::: INPUT RECORDS

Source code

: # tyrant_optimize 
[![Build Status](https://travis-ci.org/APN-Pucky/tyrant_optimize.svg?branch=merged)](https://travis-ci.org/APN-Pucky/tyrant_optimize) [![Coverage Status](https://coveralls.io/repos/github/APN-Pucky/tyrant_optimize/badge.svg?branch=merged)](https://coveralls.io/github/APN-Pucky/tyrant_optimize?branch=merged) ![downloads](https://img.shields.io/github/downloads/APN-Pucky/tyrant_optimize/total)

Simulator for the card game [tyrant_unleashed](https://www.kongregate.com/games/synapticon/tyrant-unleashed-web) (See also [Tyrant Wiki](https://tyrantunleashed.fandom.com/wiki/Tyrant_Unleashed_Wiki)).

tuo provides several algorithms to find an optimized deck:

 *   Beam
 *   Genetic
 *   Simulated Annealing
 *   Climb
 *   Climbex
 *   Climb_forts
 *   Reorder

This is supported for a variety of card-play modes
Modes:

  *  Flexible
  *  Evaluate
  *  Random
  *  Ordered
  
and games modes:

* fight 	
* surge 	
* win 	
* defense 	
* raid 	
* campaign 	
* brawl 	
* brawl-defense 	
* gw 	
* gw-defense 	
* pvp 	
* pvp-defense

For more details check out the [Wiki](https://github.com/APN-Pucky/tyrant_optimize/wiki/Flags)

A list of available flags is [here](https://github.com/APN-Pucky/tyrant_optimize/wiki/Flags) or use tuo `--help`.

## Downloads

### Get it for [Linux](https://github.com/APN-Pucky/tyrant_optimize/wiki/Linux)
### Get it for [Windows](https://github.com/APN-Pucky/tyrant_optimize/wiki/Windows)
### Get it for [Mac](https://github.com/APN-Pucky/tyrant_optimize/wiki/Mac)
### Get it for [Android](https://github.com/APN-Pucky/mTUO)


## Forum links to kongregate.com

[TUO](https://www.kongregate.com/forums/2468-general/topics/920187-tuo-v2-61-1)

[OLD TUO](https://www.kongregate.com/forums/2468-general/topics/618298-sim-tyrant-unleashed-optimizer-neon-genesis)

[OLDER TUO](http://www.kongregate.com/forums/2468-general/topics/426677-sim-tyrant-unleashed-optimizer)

::::::

**EXERCISE PROMPT**
All of the data must be set down again exactly.

**EXPECTED OUTPUT**
Source code

: # tyrant_optimize 
[![Build Status](https://travis-ci.org/APN-Pucky/tyrant_optimize.svg?branch=merged)](https://travis-ci.org/APN-Pucky/tyrant_optimize) [![Coverage Status](https://coveralls.io/repos/github/APN-Pucky/tyrant_optimize/badge.svg?branch=merged)](https://coveralls.io/github/APN-Pucky/tyrant_optimize?branch=merged) ![downloads](https://img.shields.io/github/downloads/APN-Pucky/tyrant_optimize/total)

Simulator for the card game [tyrant_unleashed](https://www.kongregate.com/games/synapticon/tyrant-unleashed-web) (See also [Tyrant Wiki](https://tyrantunleashed.fandom.com/wiki/Tyrant_Unleashed_Wiki)).

tuo provides several algorithms to find an optimized deck:

 *   Beam
 *   Genetic
 *   Simulated Annealing
 *   Climb
 *   Climbex
 *   Climb_forts
 *   Reorder

This is supported for a variety of card-play modes
Modes:

  *  Flexible
  *  Evaluate
  *  Random
  *  Ordered
  
and games modes:

* fight 	
* surge 	
* win 	
* defense 	
* raid 	
* campaign 	
* brawl 	
* brawl-defense 	
* gw 	
* gw-defense 	
* pvp 	
* pvp-defense

For more details check out the [Wiki](https://github.com/APN-Pucky/tyrant_optimize/wiki/Flags)

A list of available flags is [here](https://github.com/APN-Pucky/tyrant_optimize/wiki/Flags) or use tuo `--help`.

## Downloads

### Get it for [Linux](https://github.com/APN-Pucky/tyrant_optimize/wiki/Linux)
### Get it for [Windows](https://github.com/APN-Pucky/tyrant_optimize/wiki/Windows)
### Get it for [Mac](https://github.com/APN-Pucky/tyrant_optimize/wiki/Mac)
### Get it for [Android](https://github.com/APN-Pucky/mTUO)


## Forum links to kongregate.com

[TUO](https://www.kongregate.com/forums/2468-general/topics/920187-tuo-v2-61-1)

[OLD TUO](https://www.kongregate.com/forums/2468-general/topics/618298-sim-tyrant-unleashed-optimizer-neon-genesis)

[OLDER TUO](http://www.kongregate.com/forums/2468-general/topics/426677-sim-tyrant-unleashed-optimizer)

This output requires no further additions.